Exploration of the tectonic processes of the Earth from a global and regional perspective. The course examines the nature of these surface tectonics based on geological observations and tries to unravel the geodynamics that give rise to planetary activity.

The use of proxy data (terrestial and aquatic microfossils) to infer past environmental conditions. The nature and extent of Quaternary environmental change is considered in the context of assessing current issues such as acidification, metal pollution, eutrophication, and global climate change. Paleoenvironmental techniques are applied in the laboratory.

This course provides an in-depth introduction to statistical methods and their applications in geosciences. It focuses on the principles of statistical inference, data analysis, and modeling tailored to the unique challenges and datasets encountered in Earth Sciences. Students will learn to implement statistical tools to solve problems in geology, geophysics, hydrology, and related fields.

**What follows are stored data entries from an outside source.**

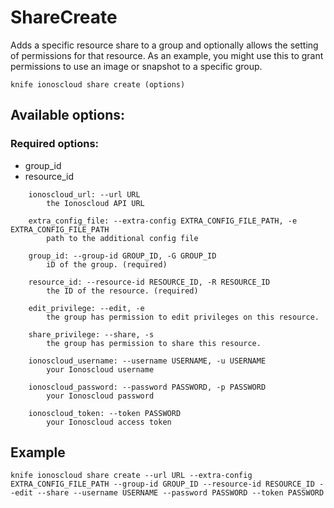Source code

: # ShareCreate

Adds a specific resource share to a group and optionally allows the setting of permissions for that resource. As an example, you might use this to grant permissions to use an image or snapshot to a specific group.

```text
knife ionoscloud share create (options)
```

## Available options:

### Required options:

* group\_id
* resource\_id

```text
    ionoscloud_url: --url URL
        the Ionoscloud API URL

    extra_config_file: --extra-config EXTRA_CONFIG_FILE_PATH, -e EXTRA_CONFIG_FILE_PATH
        path to the additional config file

    group_id: --group-id GROUP_ID, -G GROUP_ID
        iD of the group. (required)

    resource_id: --resource-id RESOURCE_ID, -R RESOURCE_ID
        the ID of the resource. (required)

    edit_privilege: --edit, -e
        the group has permission to edit privileges on this resource.

    share_privilege: --share, -s
        the group has permission to share this resource.

    ionoscloud_username: --username USERNAME, -u USERNAME
        your Ionoscloud username

    ionoscloud_password: --password PASSWORD, -p PASSWORD
        your Ionoscloud password

    ionoscloud_token: --token PASSWORD
        your Ionoscloud access token

```
## Example

```text
knife ionoscloud share create --url URL --extra-config EXTRA_CONFIG_FILE_PATH --group-id GROUP_ID --resource-id RESOURCE_ID --edit --share --username USERNAME --password PASSWORD --token PASSWORD
```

This course considers the application of chemical principles to research problems in Earth Science. Emphasis will be placed on fundamental concepts that can be applied across diverse areas of research, with practical examples selected according to the research interests of enrolled students. Possible topics include: the composition and formation of geochemical reservoirs, the application of stable and radiogenic isotope systems, chemical thermodynamics, and geochemical kinetics. The course will comprise a mix of instructor-delivered background lectures and roundtable discussion of recent publications. Students will take turns presenting their chosen research papers and leading the discussion.

This course investigates the geochemistry, geology, and mineralogy of mineral systems. Practical skills that will be developed include identification of ore and gangue minerals in hand and polished sections as well as understanding ore systems from source to the deposit. This will be of interest to students interested in a career in mineral exploration and mining as it will lead to an increased understanding of mineral systems, skills used in mineral exploration, and how to use these to find mineral deposits. Additionally, it will be of interest to students interested environmental science as it will teach identification of ore minerals and associated minerals that are important for assessing and developing remediation techniques for acid mine drainage sites. Finally, it will be of interest to students interested in geochemistry as we will investigate high temperature reactions between fluids and wallrocks.

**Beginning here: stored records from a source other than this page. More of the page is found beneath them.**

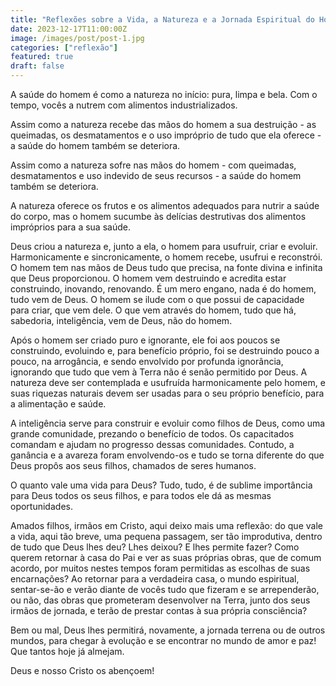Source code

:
 ```yaml
---
title: "Reflexões sobre a Vida, a Natureza e a Jornada Espiritual do Homem"
date: 2023-12-17T11:00:00Z
image: /images/post/post-1.jpg
categories: ["reflexão"]
featured: true
draft: false
---
```




A saúde do homem é como a natureza no início: pura, limpa e bela. Com o tempo, vocês a nutrem com alimentos industrializados.

Assim como a natureza recebe das mãos do homem a sua destruição - as queimadas, os desmatamentos e o uso impróprio de tudo que ela oferece - a saúde do homem também se deteriora.

Assim como a natureza sofre nas mãos do homem - com queimadas, desmatamentos e uso indevido de seus recursos - a saúde do homem também se deteriora.

A natureza oferece os frutos e os alimentos adequados para nutrir a saúde do corpo, mas o homem sucumbe às delícias destrutivas dos alimentos impróprios para a sua saúde.

Deus criou a natureza e, junto a ela, o homem para usufruir, criar e evoluir. Harmonicamente e sincronicamente, o homem recebe, usufrui e reconstrói. O homem tem nas mãos de Deus tudo que precisa, na fonte divina e infinita que Deus proporcionou. O homem vem destruindo e acredita estar construindo, inovando, renovando. É um mero engano, nada é do homem, tudo vem de Deus. O homem se ilude com o que possui de capacidade para criar, que vem dele. O que vem através do homem, tudo que há, sabedoria, inteligência, vem de Deus, não do homem.

Após o homem ser criado puro e ignorante, ele foi aos poucos se construindo, evoluindo e, para benefício próprio, foi se destruindo pouco a pouco, na arrogância, e sendo envolvido por profunda ignorância, ignorando que tudo que vem à Terra não é senão permitido por Deus. A natureza deve ser contemplada e usufruída harmonicamente pelo homem, e suas riquezas naturais devem ser usadas para o seu próprio benefício, para a alimentação e saúde.

A inteligência serve para construir e evoluir como filhos de Deus, como uma grande comunidade, prezando o benefício de todos. Os capacitados comandam e ajudam no progresso dessas comunidades. Contudo, a ganância e a avareza foram envolvendo-os e tudo se torna diferente do que Deus propôs aos seus filhos, chamados de seres humanos.

O quanto vale uma vida para Deus? Tudo, tudo, é de sublime importância para Deus todos os seus filhos, e para todos ele dá as mesmas oportunidades.

Amados filhos, irmãos em Cristo, aqui deixo mais uma reflexão: do que vale a vida, aqui tão breve, uma pequena passagem, ser tão improdutiva, dentro de tudo que Deus lhes deu? Lhes deixou? E lhes permite fazer? Como querem retornar à casa do Pai e ver as suas próprias obras, que de comum acordo, por muitos nestes tempos foram permitidas as escolhas de suas encarnações? Ao retornar para a verdadeira casa, o mundo espiritual, sentar-se-ão e verão diante de vocês tudo que fizeram e se arrependerão, ou não, das obras que prometeram desenvolver na Terra, junto dos seus irmãos de jornada, e terão de prestar contas à sua própria consciência?

Bem ou mal, Deus lhes permitirá, novamente, a jornada terrena ou de outros mundos, para chegar à evolução e se encontrar no mundo de amor e paz! Que tantos hoje já almejam.

Deus e nosso Cristo os abençoem!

Current geophysical surface and borehole methodologies (gravity, magnetics, electrical, electromagnetic, nuclear) and their theoretical basis for investigating Earth's interior to depths ranging from several metres to tens of kilometres.

An in-depth look at a significant aspect of the Earth system. The "critical zone" — defined as the outer layer reaching from the treetops into the weathered bedrock where rock, water, air, and life interact — is crucial to life and habitats, food production, water quality, and regulating climate.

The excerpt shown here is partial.